- **YOUR GOAL**: For the records below, give the count of lines holding the word "that" and nothing more.

** Opening PROVIDED DATA block **

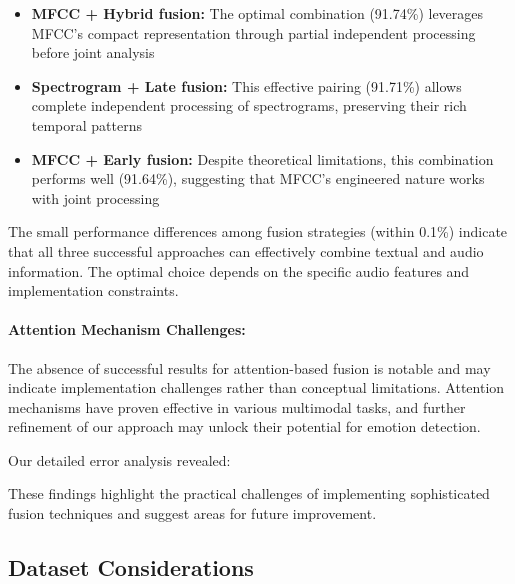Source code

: \documentclass[12pt]{article}
\begin{document}
\begin{itemize}
    \item \textbf{MFCC + Hybrid fusion:} The optimal combination (91.74\%) leverages MFCC's compact representation through partial independent processing before joint analysis

    \item \textbf{Spectrogram + Late fusion:} This effective pairing (91.71\%) allows complete independent processing of spectrograms, preserving their rich temporal patterns

    \item \textbf{MFCC + Early fusion:} Despite theoretical limitations, this combination performs well (91.64\%), suggesting that MFCC's engineered nature works with joint processing
\end{itemize}

The small performance differences among fusion strategies (within 0.1\%) indicate that all three successful approaches can effectively combine textual and audio information. The optimal choice depends on the specific audio features and implementation constraints.

\paragraph{Attention Mechanism Challenges:}
The absence of successful results for attention-based fusion is notable and may indicate implementation challenges rather than conceptual limitations. Attention mechanisms have proven effective in various multimodal tasks, and further refinement of our approach may unlock their potential for emotion detection.

Our detailed error analysis revealed:

These findings highlight the practical challenges of implementing sophisticated fusion techniques and suggest areas for future improvement.

\subsection{Dataset Considerations}
\end{document}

** Closing PROVIDED DATA block **

- **OUTPUT FOR THIS TASK**: 2